Yes, I live among humans in this modern era. How could I not? You have spread across the face of the Earth. Yet, the denizens of this modern world no longer believe that vampires are real. You dress the Strigoi in mythological costume, thinking us no more real than dragons or unicorns or fairies. Or worse, make us over into pop culture icons. White sparkly boy toys.

Oh, I'm quite aware of the fervid fictions of the modern adolescent female! The handsome, ageless object of desire… androgynous, all but emasculated. I understand why the fantasy makes you weak in the knees. I assure you, however, most of my kind are far more likely to rip out a girl's throat than accompany her to the prom! I'm probably the most civil immortal you'll ever meet, and that's not saying much. I'm just as bloodthirsty as the next.

This clandestine modern existence, all this hiding and creeping about… for nosferatu like me, it is like being imprisoned. We must conceal ourselves from the world, for our own protection and yours. Such secrecy wears on the spirit, a millstone grinding the heart to dust, but can you imagine the alternative? What would happen if some modern pharmaceutical company got a sample of our semi-sentient blood? What wars would be waged for the secret of our immortality! We would be hunted like animals, vivisected, turned screaming inside out.

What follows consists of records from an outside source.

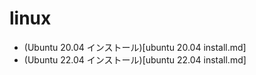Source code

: # linux
- (Ubuntu 20.04 インストール)[ubuntu 20.04 install.md]
- (Ubuntu 22.04 インストール)[ubuntu 22.04 install.md]

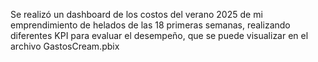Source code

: 

Se realizó un dashboard de los costos del verano 2025 de mi emprendimiento de helados de las 18 primeras semanas, realizando diferentes
KPI para evaluar el desempeño, que se puede visualizar en el archivo GastosCream.pbix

If there is one law among my species, one universal rule that is adhered to by even the most incorrigible member of our secret society, it is this: we must never again be known to mortal man. We must ever remain the fitful shadow that trails mankind on his march through the endless ages. A boogeyman. A dark fantasy.

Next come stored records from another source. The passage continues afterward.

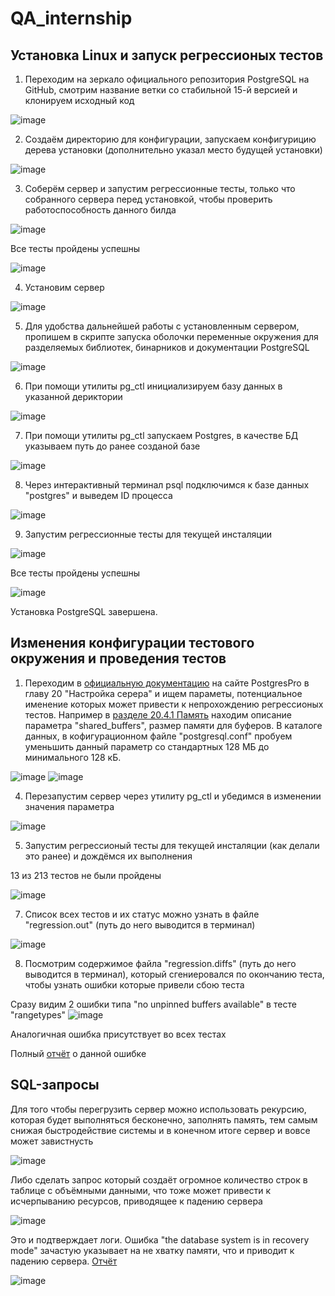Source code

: # QA_internship

## Установка Linux и запуск регрессионых тестов

1. Переходим на зеркало официального репозитория PostgreSQL на GitHub, смотрим название ветки со стабильной 15-й версией и клонируем исходный код

![image](https://github.com/user-attachments/assets/d98c8ed6-c5be-43b5-8831-31ca6ebecc93)

2. Создаём директорию для конфигурации, запускаем конфигурицию дерева установки (дополнительно указал место будущей установки)

![image](https://github.com/user-attachments/assets/8129c8a1-690b-4665-9941-3418cbfe53f5)

3. Соберём сервер и запустим регрессионные тесты, только что собранного сервера перед установкой, чтобы проверить работоспособность данного билда

![image](https://github.com/user-attachments/assets/c82a90f1-ed9d-42de-89e7-8f596f1efd0f)

Все тесты пройдены успешны

![image](https://github.com/user-attachments/assets/9cbcaf6f-1500-476e-b3d1-b6431ef2039e)

4. Установим сервер

![image](https://github.com/user-attachments/assets/c191d361-eebb-49c3-8af5-f9a627ea8d0a)

5. Для удобства дальнейшей работы с установленным сервером, пропишем в скрипте запуска оболочки переменные окружения для разделяемых библиотек, бинарников и документации PostgreSQL

![image](https://github.com/user-attachments/assets/d7ac2052-2d1c-4b3e-a205-95d72688510b)

6. При помощи утилиты pg_ctl инициализируем базу данных в указанной дериктории

![image](https://github.com/user-attachments/assets/e3ce4eb8-aba0-4d19-9712-e2475526269f)

7. При помощи утилиты pg_ctl запускаем Postgres, в качестве БД указываем путь до ранее созданой базе

![image](https://github.com/user-attachments/assets/7ad309eb-adce-4752-a1de-c5c807e900fb)

8. Через интерактивный терминал psql подключимся к базе данных "postgres" и выведем ID процесса

![image](https://github.com/user-attachments/assets/e0d1e7e2-8a09-49fe-9877-1d18ef1e645a)

9. Запустим регрессионные тесты для текущей инсталяции

![image](https://github.com/user-attachments/assets/5d19be95-7d2b-43fc-b896-4374d559e386)

Все тесты пройдены успешны

![image](https://github.com/user-attachments/assets/6ec03254-74d4-4a2c-99ca-47eed332da61)

Установка PostgreSQL завершена.

## Изменения конфигурации тестового окружения и проведения тестов

1. Переходим в [официальную документацию](https://postgrespro.ru/docs/postgresql/15/runtime-config-resource) на сайте PostgresPro в главу 20 "Настройка серера" и ищем параметы, потенциальное именение которых может привести к непрохождению регрессионых тестов. Например в [разделе 20.4.1 Память](https://postgrespro.ru/docs/postgresql/15/runtime-config-resource#RUNTIME-CONFIG-RESOURCE-MEMORY) находим описание параметра "shared_buffers", размер памяти для буферов. В каталоге данных, в кофигурационном файле "postgresql.conf" пробуем уменьшить данный параметр со стандартных 128 МБ до минимального 128 кБ.

![image](https://github.com/user-attachments/assets/c2a08b75-32ac-4ea8-b91e-6b34d97ffccf) ![image](https://github.com/user-attachments/assets/788ec2f4-0f2b-44c2-924b-98bedfbb509d)

4. Перезапустим сервер через утилиту pg_ctl и убедимся в изменении значения параметра

![image](https://github.com/user-attachments/assets/e7f1bfd7-e6a3-4a65-92ac-09abf475af8f)

5. Запустим регрессионый тесты для текущей инсталяции (как делали это ранее) и дождёмся их выполнения

13 из 213 тестов не были пройдены

![image](https://github.com/user-attachments/assets/572e4b4e-59fe-4549-aa19-be800b3e0a8d)

7. Список всех тестов и их статус можно узнать в файле "regression.out" (путь до него выводится в терминал)

![image](https://github.com/user-attachments/assets/73b22e6c-5e10-4d8b-bc69-e8ab00741b38)

8. Посмотрим содержимое файла "regression.diffs" (путь до него выводится в терминал), который сгениеровался по окончанию теста, чтобы узнать ошибки которые привели сбою теста

Сразу видим 2 ошибки типа "no unpinned buffers available" в тесте "rangetypes" 
![image](https://github.com/user-attachments/assets/819ab9df-479c-4b69-a6e2-063dfb16bfe3)

Аналогичная ошибка присутствует во всех тестах

Полный [отчёт](https://docs.google.com/document/d/1-upYhPXWS3By14Y7cMnnnp77qKlIMxL3wwTQTWefgVM/edit?usp=sharing) о данной ошибке 

## SQL-запросы

Для того чтобы перегрузить сервер можно использовать рекурсию, которая будет выполняться бесконечно, заполнять память, тем самым снижая быстродействие системы и в конечном итоге сервер и вовсе может завистнусть

![image](https://github.com/user-attachments/assets/9ab49b03-7571-47d5-bc09-c7abbb220b60)

Либо сделать запрос который создаёт огромное количество строк в таблице с объёмными данными, что тоже может привести к исчерпыванию ресурсов, приводящее к падению сервера

![image](https://github.com/user-attachments/assets/65c044c8-48fc-4cef-8404-328a98477147)

Это и подтверждает логи. Ошибка "the database system is in recovery mode" зачастую указывает на не хватку памяти, что и приводит к падению сервера. [Отчёт](https://docs.google.com/document/d/1onuV1OqCRdTbGlPYUOcopbfN-krWk9Cu-RzS_w7KyIE/edit?usp=sharing)

![image](https://github.com/user-attachments/assets/0da3caab-ac97-49a2-8553-4cc9717c2b17)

But the Tanti knew me. They knew of my nature. Some of them believed I was a god, some a vampire trickster, but most of them suspected I was a little bit of both, their wind god Thest, reincarnated in the body of a bloodsucking T'sukuru, and they were right.

They knew that I was not like them. They knew that I subsisted on blood. They had had dealings with the vampires of the east-- as recently as the winter before, when one of my kind appeared in the village and demanded a tribute of blood. Several of the Tanti had let open the veins in their wrists to appease the fiend, and he had passed on without harassing them further. My cold white flesh and aversion to sunlight was no mystery to them. They were only confused by my desire to live among them… and my congenial nature. The only T'sukuru they had ever met were arrogant and demanding. 

After their initial distrust-- and when I didn't go on a killing spree, sucking the blood out of all of my neighbors while they slept-- they thawed towards me and my vampire son Ilio. Their curiosity gradually overcame their natural wariness. They allowed me to join them in their everyday labors. I sat in their tool-making lines, helped haul in their catch when the fishing boats came in late from the lake. I bartered for supplies or new clothing or crafts with the meat we brought back when Ilio and I hunted. They spoke to me as if I were a mortal man. The fishermen even gave me a nickname. Shast'pa'ulm. It meant "snow white"… referring to the color of my flesh, of course, not the fairy tale character. The moniker had feminine connotations, so it was a little bit of a rub, but a good-natured one, and I was proud of it. It symbolized their trust in me.